My E-Mail: szhang@stcloudstate.edu
I will be using the following textbook:
R for Data Science: Import, Tidy, Transform, Visualize, and Model Data 2nd Edition by Hadley Wickham et. al (ISBN: 978-1492097402)
An electronic version: https://r4ds.hadley.nz/
RStudio is an integrated development environment (IDE) for R. It provides a user-friendly interface with features that enhance the R programming experience, including:
R Markdown is a document format that combines R code with narrative text and output, allowing you to create dynamic and reproducible reports. Key features include:
Importing data into R is a crucial step in data analysis. R provides several functions to read data from various file formats. Here are some commonly used functions:
Reading CSV Files:
# Using read.csv
data <- read.csv("your_file.csv")
Reading Excel Files:
# Using readxl package
library(readxl)
data <- read_excel("your_file.xlsx")
Reading Text Files (Tab-Delimited or Space-Delimited):
# Using read.table
data <- read.table("your_file.txt", header = TRUE, sep = "\t") # for tab-delimited
data <- read.table("your_file.txt", header = TRUE, sep = " ") # for space-delimited
Reading JSON Files:
# Using jsonlite package
install.packages("jsonlite")
library(jsonlite)
data <- fromJSON("your_file.json")
Reading Data from URLs:
# Using read.table for CSV from URL
url <- "https://example.com/your_data.csv"
data <- read.csv(url)
# Using jsonlite for JSON from URL
url <- "https://example.com/your_data.json"
data <- fromJSON(url)
Reading Data from Databases:
# Using DBI and RMySQL packages for MySQL
install.packages(c("DBI", "RMySQL"))
library(DBI)
library(RMySQL)
con <- dbConnect(RMySQL::MySQL(),
dbname = "your_database",
host = "your_host",
user = "your_user",
password = "your_password")
data <- dbGetQuery(con, "SELECT * FROM your_table")

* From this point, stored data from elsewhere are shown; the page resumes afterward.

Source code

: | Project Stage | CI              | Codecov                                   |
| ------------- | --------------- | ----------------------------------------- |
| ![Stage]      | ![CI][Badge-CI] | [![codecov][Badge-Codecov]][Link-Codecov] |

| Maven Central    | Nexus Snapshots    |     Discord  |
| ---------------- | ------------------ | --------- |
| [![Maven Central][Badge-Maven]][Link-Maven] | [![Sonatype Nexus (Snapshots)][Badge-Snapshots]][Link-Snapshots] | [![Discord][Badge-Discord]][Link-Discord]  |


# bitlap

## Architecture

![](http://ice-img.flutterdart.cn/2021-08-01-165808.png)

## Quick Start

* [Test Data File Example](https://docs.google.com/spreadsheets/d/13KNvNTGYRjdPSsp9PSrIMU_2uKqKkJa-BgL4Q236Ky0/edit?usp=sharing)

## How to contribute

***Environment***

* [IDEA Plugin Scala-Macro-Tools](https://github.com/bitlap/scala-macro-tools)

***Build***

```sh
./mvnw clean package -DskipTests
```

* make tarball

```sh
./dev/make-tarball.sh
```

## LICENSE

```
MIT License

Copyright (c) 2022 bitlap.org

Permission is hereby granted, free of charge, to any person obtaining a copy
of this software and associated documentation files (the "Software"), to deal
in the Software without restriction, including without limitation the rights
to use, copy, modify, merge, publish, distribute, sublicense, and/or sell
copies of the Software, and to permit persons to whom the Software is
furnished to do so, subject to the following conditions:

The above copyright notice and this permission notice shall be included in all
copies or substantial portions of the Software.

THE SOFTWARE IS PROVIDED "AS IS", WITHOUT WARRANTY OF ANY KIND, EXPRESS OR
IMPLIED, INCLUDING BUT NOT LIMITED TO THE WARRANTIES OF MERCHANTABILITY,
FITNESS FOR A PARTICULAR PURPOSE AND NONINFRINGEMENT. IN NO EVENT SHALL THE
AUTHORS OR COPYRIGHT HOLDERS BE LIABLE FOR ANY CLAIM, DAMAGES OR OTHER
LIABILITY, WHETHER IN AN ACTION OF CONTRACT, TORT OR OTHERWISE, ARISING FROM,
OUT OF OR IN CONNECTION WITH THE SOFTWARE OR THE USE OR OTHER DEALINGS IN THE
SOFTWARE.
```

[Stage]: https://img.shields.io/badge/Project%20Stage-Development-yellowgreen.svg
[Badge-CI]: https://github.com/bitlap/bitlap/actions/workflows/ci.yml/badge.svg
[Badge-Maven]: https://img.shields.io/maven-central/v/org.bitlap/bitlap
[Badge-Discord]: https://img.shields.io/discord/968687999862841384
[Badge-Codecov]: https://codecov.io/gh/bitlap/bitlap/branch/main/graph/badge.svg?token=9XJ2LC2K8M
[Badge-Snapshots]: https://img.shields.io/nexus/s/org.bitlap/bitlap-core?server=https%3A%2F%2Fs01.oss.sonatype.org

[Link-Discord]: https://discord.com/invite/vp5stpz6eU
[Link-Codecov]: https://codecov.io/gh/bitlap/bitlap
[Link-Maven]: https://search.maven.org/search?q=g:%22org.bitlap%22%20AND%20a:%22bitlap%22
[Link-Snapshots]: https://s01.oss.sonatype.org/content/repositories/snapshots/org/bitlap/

Reading data with the R function “file.choose()”
spam = read.csv(file.choose()) # I will choose "spam" data from my downloads
head(spam, n = 20)
We introduce some basic data types in R. Data types can be “double”, “integer”, “character”, “logical”, “list”, and so on. You can use the code: typeof(objectName) to check the type of an object.
# The following line of code will assign the string "Adam" to object "name".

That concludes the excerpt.